Segment Start: Data for analysis

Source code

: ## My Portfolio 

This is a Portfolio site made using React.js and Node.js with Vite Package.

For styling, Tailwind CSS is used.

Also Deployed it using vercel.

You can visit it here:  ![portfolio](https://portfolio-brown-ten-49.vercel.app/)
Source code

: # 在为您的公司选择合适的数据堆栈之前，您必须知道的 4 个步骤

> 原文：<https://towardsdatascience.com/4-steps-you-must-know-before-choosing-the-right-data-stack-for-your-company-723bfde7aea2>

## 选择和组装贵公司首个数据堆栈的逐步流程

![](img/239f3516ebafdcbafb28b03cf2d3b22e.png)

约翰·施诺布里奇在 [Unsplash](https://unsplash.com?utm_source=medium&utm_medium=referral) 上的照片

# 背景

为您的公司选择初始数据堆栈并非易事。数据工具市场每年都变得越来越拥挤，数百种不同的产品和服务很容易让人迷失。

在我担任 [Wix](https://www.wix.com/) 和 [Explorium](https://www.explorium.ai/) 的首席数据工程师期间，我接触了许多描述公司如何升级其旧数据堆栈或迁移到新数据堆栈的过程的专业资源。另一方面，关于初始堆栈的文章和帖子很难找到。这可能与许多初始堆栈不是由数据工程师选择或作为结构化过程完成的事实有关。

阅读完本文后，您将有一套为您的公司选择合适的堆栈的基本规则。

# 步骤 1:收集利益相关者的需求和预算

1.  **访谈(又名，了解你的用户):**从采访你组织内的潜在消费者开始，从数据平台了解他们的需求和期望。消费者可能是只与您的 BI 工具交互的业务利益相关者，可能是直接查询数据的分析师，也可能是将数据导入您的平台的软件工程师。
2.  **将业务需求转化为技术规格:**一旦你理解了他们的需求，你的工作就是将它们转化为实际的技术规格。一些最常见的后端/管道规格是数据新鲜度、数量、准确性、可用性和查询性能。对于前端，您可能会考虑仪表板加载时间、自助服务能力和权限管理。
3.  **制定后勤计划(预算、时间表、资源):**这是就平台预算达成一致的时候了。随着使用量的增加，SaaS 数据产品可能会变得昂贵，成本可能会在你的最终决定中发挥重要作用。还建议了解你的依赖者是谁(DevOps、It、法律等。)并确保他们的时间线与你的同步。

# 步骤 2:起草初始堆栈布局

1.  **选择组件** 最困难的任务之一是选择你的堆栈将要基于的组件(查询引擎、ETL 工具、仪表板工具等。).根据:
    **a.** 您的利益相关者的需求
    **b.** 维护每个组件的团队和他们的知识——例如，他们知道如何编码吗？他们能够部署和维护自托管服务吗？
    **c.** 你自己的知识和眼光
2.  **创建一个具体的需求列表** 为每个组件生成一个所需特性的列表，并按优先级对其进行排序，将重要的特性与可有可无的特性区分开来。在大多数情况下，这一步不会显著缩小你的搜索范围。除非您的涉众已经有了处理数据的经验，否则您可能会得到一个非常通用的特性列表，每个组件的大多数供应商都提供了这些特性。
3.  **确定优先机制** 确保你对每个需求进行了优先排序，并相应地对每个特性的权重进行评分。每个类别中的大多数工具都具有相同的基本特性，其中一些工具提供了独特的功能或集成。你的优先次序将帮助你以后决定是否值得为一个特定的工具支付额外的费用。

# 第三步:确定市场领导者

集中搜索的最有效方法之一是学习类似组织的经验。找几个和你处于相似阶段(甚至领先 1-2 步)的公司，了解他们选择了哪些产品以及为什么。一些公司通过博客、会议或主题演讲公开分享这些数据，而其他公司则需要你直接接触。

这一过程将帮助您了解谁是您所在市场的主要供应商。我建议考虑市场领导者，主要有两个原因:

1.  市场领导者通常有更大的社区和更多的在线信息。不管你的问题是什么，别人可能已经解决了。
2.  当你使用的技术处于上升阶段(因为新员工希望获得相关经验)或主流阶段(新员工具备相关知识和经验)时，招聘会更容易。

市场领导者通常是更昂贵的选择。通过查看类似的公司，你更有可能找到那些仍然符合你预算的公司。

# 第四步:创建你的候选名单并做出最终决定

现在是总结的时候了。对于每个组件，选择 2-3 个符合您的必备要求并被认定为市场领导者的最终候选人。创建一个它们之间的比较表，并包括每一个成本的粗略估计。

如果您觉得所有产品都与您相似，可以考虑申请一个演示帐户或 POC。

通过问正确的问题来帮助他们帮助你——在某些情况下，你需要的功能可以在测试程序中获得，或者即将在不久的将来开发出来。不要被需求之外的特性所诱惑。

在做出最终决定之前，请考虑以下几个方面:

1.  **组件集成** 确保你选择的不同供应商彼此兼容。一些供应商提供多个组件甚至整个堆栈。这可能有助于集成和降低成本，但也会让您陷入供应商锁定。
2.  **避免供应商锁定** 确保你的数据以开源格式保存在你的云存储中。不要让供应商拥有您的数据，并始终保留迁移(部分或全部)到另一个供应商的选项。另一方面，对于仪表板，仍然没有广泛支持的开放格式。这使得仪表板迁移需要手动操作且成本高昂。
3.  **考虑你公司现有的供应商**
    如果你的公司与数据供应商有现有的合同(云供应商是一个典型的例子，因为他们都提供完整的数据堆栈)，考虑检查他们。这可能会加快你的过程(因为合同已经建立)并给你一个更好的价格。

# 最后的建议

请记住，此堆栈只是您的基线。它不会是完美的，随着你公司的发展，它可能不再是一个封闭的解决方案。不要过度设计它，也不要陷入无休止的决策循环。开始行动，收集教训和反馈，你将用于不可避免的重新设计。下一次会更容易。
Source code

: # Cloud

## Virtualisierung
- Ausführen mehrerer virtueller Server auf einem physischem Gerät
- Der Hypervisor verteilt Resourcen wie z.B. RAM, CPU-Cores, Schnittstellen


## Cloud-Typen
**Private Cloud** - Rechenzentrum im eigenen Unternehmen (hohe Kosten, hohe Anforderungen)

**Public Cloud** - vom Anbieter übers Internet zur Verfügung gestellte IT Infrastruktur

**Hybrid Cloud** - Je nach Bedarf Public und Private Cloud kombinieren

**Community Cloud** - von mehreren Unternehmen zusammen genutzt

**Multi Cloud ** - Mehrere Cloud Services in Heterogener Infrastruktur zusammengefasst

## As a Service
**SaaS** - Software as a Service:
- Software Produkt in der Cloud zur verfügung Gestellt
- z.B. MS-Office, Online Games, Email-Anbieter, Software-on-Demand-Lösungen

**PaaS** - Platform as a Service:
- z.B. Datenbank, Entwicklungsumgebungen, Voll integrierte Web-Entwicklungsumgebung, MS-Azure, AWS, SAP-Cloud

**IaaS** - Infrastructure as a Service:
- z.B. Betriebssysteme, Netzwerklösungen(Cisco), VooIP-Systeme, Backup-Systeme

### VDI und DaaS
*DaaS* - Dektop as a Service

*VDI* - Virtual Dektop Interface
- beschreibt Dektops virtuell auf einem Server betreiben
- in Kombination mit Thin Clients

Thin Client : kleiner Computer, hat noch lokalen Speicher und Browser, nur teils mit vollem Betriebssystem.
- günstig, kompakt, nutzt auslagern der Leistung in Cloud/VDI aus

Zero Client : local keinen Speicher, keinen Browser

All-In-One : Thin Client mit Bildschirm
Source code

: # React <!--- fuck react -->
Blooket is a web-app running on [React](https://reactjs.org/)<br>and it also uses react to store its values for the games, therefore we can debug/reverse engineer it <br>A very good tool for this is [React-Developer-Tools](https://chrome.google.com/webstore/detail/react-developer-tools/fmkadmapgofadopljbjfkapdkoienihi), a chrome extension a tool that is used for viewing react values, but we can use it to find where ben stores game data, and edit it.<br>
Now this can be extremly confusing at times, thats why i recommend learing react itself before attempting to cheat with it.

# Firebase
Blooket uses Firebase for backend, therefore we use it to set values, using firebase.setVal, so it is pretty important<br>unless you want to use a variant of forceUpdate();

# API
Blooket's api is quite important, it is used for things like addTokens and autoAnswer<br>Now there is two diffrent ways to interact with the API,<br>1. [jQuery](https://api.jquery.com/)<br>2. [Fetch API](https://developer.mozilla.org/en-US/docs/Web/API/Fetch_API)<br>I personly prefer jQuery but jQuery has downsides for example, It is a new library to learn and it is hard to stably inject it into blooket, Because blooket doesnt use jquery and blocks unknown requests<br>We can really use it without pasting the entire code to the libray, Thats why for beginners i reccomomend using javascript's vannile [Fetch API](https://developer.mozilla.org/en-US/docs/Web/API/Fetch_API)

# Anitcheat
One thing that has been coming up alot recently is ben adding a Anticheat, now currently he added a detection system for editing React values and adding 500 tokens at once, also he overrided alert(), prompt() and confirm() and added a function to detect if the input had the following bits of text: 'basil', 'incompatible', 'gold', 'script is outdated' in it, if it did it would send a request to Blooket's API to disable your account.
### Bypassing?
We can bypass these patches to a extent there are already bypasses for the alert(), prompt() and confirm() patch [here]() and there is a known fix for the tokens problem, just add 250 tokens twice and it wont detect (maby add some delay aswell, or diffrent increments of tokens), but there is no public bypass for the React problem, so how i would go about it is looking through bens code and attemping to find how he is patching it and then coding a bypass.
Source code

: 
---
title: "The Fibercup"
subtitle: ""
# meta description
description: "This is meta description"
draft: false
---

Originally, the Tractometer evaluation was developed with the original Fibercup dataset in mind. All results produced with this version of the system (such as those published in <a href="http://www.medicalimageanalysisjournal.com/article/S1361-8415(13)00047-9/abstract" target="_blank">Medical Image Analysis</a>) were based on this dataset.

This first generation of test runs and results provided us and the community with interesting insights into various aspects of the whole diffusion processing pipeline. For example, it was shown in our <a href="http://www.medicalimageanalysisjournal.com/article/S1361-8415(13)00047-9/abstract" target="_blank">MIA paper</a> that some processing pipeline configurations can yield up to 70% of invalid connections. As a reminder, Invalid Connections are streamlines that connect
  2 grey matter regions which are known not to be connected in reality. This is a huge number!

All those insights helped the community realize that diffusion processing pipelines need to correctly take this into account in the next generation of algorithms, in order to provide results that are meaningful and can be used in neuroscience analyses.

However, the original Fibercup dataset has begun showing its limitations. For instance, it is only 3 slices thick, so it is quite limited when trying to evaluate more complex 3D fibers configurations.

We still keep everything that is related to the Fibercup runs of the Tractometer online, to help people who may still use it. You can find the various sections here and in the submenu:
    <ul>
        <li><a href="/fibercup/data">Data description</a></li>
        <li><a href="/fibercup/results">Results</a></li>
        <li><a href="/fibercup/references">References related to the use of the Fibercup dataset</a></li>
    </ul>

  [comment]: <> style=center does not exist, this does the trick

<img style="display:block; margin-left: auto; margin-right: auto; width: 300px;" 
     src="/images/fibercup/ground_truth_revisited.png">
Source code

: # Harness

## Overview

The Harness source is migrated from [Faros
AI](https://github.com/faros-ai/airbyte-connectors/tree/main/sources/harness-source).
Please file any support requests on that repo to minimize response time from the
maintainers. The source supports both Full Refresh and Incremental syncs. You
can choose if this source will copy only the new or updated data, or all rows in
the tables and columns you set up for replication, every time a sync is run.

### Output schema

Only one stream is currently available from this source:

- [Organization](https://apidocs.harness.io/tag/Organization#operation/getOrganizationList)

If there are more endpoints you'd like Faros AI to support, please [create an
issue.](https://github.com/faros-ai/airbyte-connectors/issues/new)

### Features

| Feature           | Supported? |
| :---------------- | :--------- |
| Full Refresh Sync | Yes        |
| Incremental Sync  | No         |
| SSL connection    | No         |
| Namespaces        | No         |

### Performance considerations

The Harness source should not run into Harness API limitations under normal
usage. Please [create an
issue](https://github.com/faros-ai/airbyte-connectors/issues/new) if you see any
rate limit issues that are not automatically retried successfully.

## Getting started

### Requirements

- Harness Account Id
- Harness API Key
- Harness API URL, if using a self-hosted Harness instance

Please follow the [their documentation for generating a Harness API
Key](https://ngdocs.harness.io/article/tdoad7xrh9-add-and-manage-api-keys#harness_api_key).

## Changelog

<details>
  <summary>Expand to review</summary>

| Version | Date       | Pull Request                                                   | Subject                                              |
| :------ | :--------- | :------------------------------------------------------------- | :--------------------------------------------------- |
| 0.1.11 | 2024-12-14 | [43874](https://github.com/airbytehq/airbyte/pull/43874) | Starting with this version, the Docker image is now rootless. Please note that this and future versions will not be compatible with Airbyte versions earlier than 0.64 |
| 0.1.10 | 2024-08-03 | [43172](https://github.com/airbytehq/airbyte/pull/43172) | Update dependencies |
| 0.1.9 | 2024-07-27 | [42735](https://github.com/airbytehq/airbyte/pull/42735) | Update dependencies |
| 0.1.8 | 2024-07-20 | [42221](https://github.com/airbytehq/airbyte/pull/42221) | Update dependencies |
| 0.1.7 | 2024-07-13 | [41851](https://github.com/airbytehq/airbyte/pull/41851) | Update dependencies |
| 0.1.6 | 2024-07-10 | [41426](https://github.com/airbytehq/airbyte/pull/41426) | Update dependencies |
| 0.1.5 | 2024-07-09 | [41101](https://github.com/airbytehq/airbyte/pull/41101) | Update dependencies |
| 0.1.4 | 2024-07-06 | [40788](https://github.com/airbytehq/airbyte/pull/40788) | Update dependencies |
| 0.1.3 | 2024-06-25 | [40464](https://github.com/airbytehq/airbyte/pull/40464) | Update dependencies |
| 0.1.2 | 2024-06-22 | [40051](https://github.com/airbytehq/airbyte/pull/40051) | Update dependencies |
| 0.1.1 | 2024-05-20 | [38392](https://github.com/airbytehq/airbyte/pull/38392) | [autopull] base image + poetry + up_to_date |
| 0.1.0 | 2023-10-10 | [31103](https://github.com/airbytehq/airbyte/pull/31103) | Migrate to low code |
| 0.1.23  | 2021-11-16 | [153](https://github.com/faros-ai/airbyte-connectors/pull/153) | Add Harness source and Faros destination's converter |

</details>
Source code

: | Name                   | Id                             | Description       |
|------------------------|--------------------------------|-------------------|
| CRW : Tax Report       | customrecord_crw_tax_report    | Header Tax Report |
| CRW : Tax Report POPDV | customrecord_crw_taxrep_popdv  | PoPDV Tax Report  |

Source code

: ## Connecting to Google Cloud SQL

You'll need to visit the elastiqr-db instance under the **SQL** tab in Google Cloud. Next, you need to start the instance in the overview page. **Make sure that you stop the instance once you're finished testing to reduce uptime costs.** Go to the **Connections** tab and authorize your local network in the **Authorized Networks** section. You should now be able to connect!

Segment End: Data for analysis

Instructions to follow:
What is needed is every line from the start of the entries through the line containing "在为您的公司选择合适的数据堆栈之前，您必须知道的 4 个步骤", returned word for word and nothing else.

Written solution:
Source code

: ## My Portfolio 

This is a Portfolio site made using React.js and Node.js with Vite Package.

For styling, Tailwind CSS is used.

Also Deployed it using vercel.

You can visit it here:  ![portfolio](https://portfolio-brown-ten-49.vercel.app/)
Source code

: # 在为您的公司选择合适的数据堆栈之前，您必须知道的 4 个步骤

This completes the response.